Write out the listing verbatim. No pictures belong in it.
=== Begin Enclosure ===
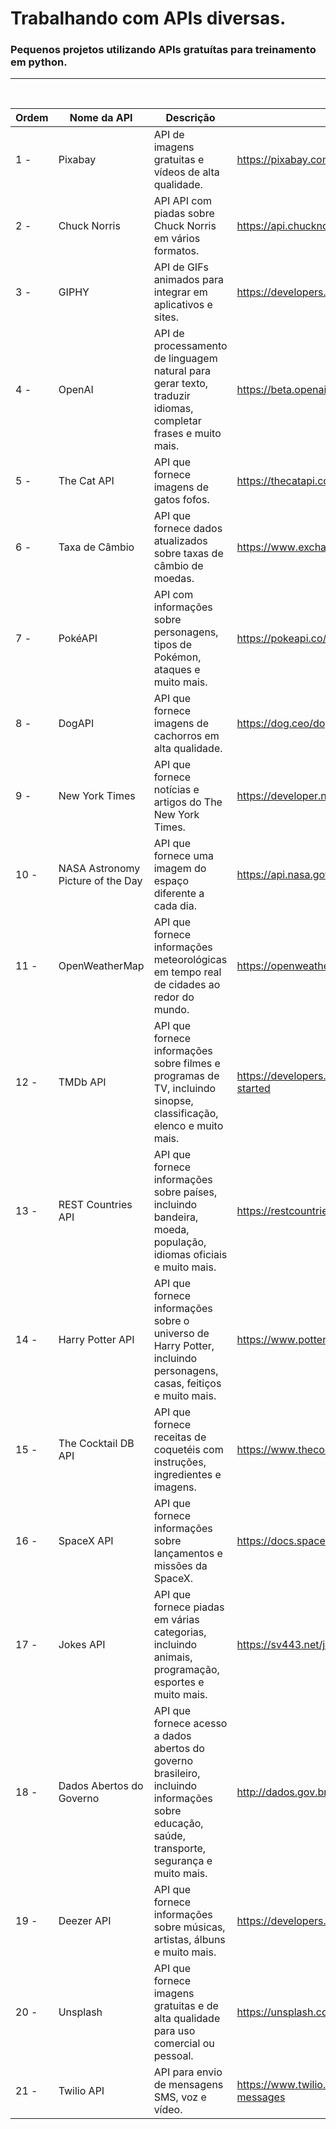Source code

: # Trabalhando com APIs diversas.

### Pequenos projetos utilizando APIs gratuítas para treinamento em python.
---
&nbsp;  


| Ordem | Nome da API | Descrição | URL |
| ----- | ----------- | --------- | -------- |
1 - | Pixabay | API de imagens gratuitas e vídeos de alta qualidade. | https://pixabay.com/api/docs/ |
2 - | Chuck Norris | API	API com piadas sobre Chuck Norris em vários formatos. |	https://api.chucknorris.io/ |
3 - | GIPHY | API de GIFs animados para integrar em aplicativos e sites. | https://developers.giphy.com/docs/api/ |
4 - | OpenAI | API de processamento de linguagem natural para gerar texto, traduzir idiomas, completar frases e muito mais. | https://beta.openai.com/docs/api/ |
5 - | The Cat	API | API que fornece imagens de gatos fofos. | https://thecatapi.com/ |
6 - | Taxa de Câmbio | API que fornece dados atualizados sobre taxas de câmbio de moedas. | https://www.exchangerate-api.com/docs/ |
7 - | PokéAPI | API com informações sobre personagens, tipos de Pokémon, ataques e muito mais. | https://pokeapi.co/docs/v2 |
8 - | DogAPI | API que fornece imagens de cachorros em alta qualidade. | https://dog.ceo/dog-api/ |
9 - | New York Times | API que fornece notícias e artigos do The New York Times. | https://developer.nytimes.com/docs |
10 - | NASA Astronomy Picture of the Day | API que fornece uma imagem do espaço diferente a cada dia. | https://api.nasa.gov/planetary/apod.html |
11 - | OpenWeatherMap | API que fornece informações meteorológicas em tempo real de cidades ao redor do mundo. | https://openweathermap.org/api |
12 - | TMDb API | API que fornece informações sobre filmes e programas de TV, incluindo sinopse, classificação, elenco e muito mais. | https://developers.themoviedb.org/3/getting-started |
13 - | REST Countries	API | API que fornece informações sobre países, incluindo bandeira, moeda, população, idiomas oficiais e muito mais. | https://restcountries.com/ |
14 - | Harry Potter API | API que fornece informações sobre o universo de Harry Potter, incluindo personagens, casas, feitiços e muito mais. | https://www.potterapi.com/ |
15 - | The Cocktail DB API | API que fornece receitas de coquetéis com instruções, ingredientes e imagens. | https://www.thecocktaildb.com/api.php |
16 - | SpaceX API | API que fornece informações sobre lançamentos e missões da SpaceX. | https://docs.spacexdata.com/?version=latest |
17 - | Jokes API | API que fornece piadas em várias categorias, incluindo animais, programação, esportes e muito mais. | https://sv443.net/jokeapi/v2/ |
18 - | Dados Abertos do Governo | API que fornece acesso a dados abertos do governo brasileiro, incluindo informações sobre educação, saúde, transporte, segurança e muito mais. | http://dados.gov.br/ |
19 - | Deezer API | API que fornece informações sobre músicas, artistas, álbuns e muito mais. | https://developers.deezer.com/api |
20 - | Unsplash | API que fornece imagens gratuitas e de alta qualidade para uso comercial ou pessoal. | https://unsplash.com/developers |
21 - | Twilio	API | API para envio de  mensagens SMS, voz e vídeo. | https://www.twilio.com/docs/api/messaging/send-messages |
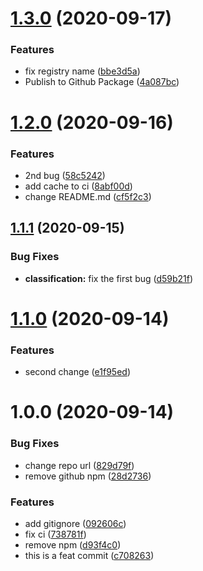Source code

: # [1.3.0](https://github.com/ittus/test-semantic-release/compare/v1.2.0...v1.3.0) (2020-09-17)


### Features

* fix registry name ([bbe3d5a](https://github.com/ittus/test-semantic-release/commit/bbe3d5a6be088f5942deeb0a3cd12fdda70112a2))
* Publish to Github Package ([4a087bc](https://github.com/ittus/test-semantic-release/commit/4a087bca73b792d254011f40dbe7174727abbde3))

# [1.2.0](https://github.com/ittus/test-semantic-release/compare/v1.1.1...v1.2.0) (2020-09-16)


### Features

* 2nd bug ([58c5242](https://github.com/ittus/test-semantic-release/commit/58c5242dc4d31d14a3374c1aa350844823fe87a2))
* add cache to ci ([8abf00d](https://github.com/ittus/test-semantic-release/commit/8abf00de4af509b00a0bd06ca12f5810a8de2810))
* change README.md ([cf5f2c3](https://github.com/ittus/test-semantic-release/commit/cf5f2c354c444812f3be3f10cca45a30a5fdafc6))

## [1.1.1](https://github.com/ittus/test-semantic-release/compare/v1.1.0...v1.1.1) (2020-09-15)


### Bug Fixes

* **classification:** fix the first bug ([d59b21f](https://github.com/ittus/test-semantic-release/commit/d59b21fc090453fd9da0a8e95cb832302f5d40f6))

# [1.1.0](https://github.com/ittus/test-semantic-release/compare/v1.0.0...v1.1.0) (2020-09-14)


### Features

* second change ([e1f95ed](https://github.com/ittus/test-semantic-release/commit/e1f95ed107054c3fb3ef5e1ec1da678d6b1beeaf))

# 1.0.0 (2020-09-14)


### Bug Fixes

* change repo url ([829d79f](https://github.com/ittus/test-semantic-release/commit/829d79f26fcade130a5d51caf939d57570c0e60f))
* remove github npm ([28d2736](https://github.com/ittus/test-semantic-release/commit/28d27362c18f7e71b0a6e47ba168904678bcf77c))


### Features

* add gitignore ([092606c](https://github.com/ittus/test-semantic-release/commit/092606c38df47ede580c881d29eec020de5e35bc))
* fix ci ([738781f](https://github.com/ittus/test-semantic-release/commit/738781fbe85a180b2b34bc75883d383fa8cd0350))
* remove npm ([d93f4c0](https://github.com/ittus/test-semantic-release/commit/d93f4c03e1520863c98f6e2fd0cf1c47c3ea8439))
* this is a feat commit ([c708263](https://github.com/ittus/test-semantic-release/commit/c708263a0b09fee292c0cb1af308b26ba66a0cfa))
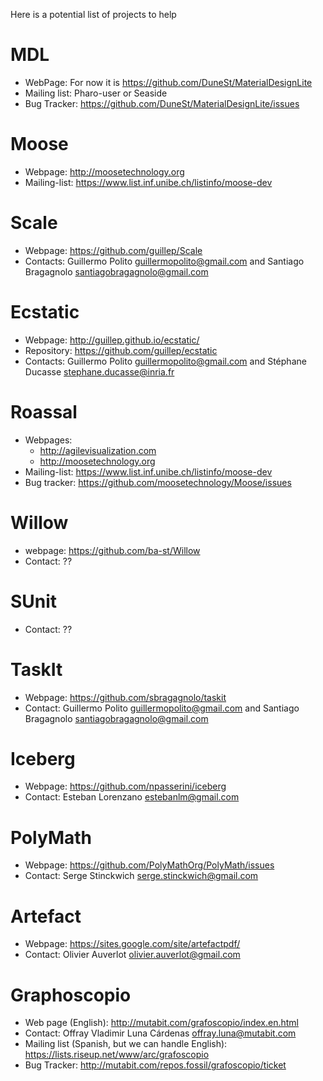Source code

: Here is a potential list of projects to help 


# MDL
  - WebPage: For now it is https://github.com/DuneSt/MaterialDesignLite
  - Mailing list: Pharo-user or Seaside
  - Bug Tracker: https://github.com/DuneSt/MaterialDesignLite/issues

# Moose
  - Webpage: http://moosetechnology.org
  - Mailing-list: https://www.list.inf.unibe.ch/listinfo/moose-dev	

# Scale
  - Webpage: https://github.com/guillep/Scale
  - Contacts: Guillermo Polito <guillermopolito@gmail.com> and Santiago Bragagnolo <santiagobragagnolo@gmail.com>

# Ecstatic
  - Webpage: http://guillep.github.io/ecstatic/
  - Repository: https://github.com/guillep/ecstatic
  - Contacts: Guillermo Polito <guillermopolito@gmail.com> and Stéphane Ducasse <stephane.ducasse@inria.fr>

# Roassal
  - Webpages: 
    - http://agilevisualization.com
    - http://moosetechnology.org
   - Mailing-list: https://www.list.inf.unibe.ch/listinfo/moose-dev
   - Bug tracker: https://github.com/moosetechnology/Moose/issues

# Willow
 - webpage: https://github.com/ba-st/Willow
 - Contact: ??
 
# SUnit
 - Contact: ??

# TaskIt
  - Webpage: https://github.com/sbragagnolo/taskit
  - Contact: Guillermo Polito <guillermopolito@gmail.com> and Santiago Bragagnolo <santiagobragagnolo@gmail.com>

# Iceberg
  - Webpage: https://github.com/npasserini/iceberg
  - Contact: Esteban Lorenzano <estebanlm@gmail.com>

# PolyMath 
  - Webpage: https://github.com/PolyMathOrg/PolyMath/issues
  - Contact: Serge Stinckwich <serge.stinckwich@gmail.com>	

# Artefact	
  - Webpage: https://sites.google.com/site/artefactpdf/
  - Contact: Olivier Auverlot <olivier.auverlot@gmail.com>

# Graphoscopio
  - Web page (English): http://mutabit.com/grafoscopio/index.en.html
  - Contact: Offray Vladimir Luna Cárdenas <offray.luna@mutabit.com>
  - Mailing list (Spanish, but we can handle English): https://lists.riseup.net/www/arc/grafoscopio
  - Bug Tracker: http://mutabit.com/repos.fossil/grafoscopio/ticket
=== End Enclosure ===
» ANSWER TO THE EXERCISE
Source code

: # Trabalhando com APIs diversas.

### Pequenos projetos utilizando APIs gratuítas para treinamento em python.
---
&nbsp;  


| Ordem | Nome da API | Descrição | URL |
| ----- | ----------- | --------- | -------- |
1 - | Pixabay | API de imagens gratuitas e vídeos de alta qualidade. | https://pixabay.com/api/docs/ |
2 - | Chuck Norris | API	API com piadas sobre Chuck Norris em vários formatos. |	https://api.chucknorris.io/ |
3 - | GIPHY | API de GIFs animados para integrar em aplicativos e sites. | https://developers.giphy.com/docs/api/ |
4 - | OpenAI | API de processamento de linguagem natural para gerar texto, traduzir idiomas, completar frases e muito mais. | https://beta.openai.com/docs/api/ |
5 - | The Cat	API | API que fornece imagens de gatos fofos. | https://thecatapi.com/ |
6 - | Taxa de Câmbio | API que fornece dados atualizados sobre taxas de câmbio de moedas. | https://www.exchangerate-api.com/docs/ |
7 - | PokéAPI | API com informações sobre personagens, tipos de Pokémon, ataques e muito mais. | https://pokeapi.co/docs/v2 |
8 - | DogAPI | API que fornece imagens de cachorros em alta qualidade. | https://dog.ceo/dog-api/ |
9 - | New York Times | API que fornece notícias e artigos do The New York Times. | https://developer.nytimes.com/docs |
10 - | NASA Astronomy Picture of the Day | API que fornece uma imagem do espaço diferente a cada dia. | https://api.nasa.gov/planetary/apod.html |
11 - | OpenWeatherMap | API que fornece informações meteorológicas em tempo real de cidades ao redor do mundo. | https://openweathermap.org/api |
12 - | TMDb API | API que fornece informações sobre filmes e programas de TV, incluindo sinopse, classificação, elenco e muito mais. | https://developers.themoviedb.org/3/getting-started |
13 - | REST Countries	API | API que fornece informações sobre países, incluindo bandeira, moeda, população, idiomas oficiais e muito mais. | https://restcountries.com/ |
14 - | Harry Potter API | API que fornece informações sobre o universo de Harry Potter, incluindo personagens, casas, feitiços e muito mais. | https://www.potterapi.com/ |
15 - | The Cocktail DB API | API que fornece receitas de coquetéis com instruções, ingredientes e imagens. | https://www.thecocktaildb.com/api.php |
16 - | SpaceX API | API que fornece informações sobre lançamentos e missões da SpaceX. | https://docs.spacexdata.com/?version=latest |
17 - | Jokes API | API que fornece piadas em várias categorias, incluindo animais, programação, esportes e muito mais. | https://sv443.net/jokeapi/v2/ |
18 - | Dados Abertos do Governo | API que fornece acesso a dados abertos do governo brasileiro, incluindo informações sobre educação, saúde, transporte, segurança e muito mais. | http://dados.gov.br/ |
19 - | Deezer API | API que fornece informações sobre músicas, artistas, álbuns e muito mais. | https://developers.deezer.com/api |
20 - | Unsplash | API que fornece imagens gratuitas e de alta qualidade para uso comercial ou pessoal. | https://unsplash.com/developers |
21 - | Twilio	API | API para envio de  mensagens SMS, voz e vídeo. | https://www.twilio.com/docs/api/messaging/send-messages |
Source code

: # [1.3.0](https://github.com/ittus/test-semantic-release/compare/v1.2.0...v1.3.0) (2020-09-17)


### Features

* fix registry name ([bbe3d5a](https://github.com/ittus/test-semantic-release/commit/bbe3d5a6be088f5942deeb0a3cd12fdda70112a2))
* Publish to Github Package ([4a087bc](https://github.com/ittus/test-semantic-release/commit/4a087bca73b792d254011f40dbe7174727abbde3))

# [1.2.0](https://github.com/ittus/test-semantic-release/compare/v1.1.1...v1.2.0) (2020-09-16)


### Features

* 2nd bug ([58c5242](https://github.com/ittus/test-semantic-release/commit/58c5242dc4d31d14a3374c1aa350844823fe87a2))
* add cache to ci ([8abf00d](https://github.com/ittus/test-semantic-release/commit/8abf00de4af509b00a0bd06ca12f5810a8de2810))
* change README.md ([cf5f2c3](https://github.com/ittus/test-semantic-release/commit/cf5f2c354c444812f3be3f10cca45a30a5fdafc6))

## [1.1.1](https://github.com/ittus/test-semantic-release/compare/v1.1.0...v1.1.1) (2020-09-15)


### Bug Fixes

* **classification:** fix the first bug ([d59b21f](https://github.com/ittus/test-semantic-release/commit/d59b21fc090453fd9da0a8e95cb832302f5d40f6))

# [1.1.0](https://github.com/ittus/test-semantic-release/compare/v1.0.0...v1.1.0) (2020-09-14)


### Features

* second change ([e1f95ed](https://github.com/ittus/test-semantic-release/commit/e1f95ed107054c3fb3ef5e1ec1da678d6b1beeaf))

# 1.0.0 (2020-09-14)


### Bug Fixes

* change repo url ([829d79f](https://github.com/ittus/test-semantic-release/commit/829d79f26fcade130a5d51caf939d57570c0e60f))
* remove github npm ([28d2736](https://github.com/ittus/test-semantic-release/commit/28d27362c18f7e71b0a6e47ba168904678bcf77c))


### Features

* add gitignore ([092606c](https://github.com/ittus/test-semantic-release/commit/092606c38df47ede580c881d29eec020de5e35bc))
* fix ci ([738781f](https://github.com/ittus/test-semantic-release/commit/738781fbe85a180b2b34bc75883d383fa8cd0350))
* remove npm ([d93f4c0](https://github.com/ittus/test-semantic-release/commit/d93f4c03e1520863c98f6e2fd0cf1c47c3ea8439))
* this is a feat commit ([c708263](https://github.com/ittus/test-semantic-release/commit/c708263a0b09fee292c0cb1af308b26ba66a0cfa))
Source code

: Here is a potential list of projects to help 


# MDL
  - WebPage: For now it is https://github.com/DuneSt/MaterialDesignLite
  - Mailing list: Pharo-user or Seaside
  - Bug Tracker: https://github.com/DuneSt/MaterialDesignLite/issues

# Moose
  - Webpage: http://moosetechnology.org
  - Mailing-list: https://www.list.inf.unibe.ch/listinfo/moose-dev	

# Scale
  - Webpage: https://github.com/guillep/Scale
  - Contacts: Guillermo Polito <guillermopolito@gmail.com> and Santiago Bragagnolo <santiagobragagnolo@gmail.com>

# Ecstatic
  - Webpage: http://guillep.github.io/ecstatic/
  - Repository: https://github.com/guillep/ecstatic
  - Contacts: Guillermo Polito <guillermopolito@gmail.com> and Stéphane Ducasse <stephane.ducasse@inria.fr>

# Roassal
  - Webpages: 
    - http://agilevisualization.com
    - http://moosetechnology.org
   - Mailing-list: https://www.list.inf.unibe.ch/listinfo/moose-dev
   - Bug tracker: https://github.com/moosetechnology/Moose/issues

# Willow
 - webpage: https://github.com/ba-st/Willow
 - Contact: ??
 
# SUnit
 - Contact: ??

# TaskIt
  - Webpage: https://github.com/sbragagnolo/taskit
  - Contact: Guillermo Polito <guillermopolito@gmail.com> and Santiago Bragagnolo <santiagobragagnolo@gmail.com>

# Iceberg
  - Webpage: https://github.com/npasserini/iceberg
  - Contact: Esteban Lorenzano <estebanlm@gmail.com>

# PolyMath 
  - Webpage: https://github.com/PolyMathOrg/PolyMath/issues
  - Contact: Serge Stinckwich <serge.stinckwich@gmail.com>	

# Artefact	
  - Webpage: https://sites.google.com/site/artefactpdf/
  - Contact: Olivier Auverlot <olivier.auverlot@gmail.com>

# Graphoscopio
  - Web page (English): http://mutabit.com/grafoscopio/index.en.html
  - Contact: Offray Vladimir Luna Cárdenas <offray.luna@mutabit.com>
  - Mailing list (Spanish, but we can handle English): https://lists.riseup.net/www/arc/grafoscopio
  - Bug Tracker: http://mutabit.com/repos.fossil/grafoscopio/ticket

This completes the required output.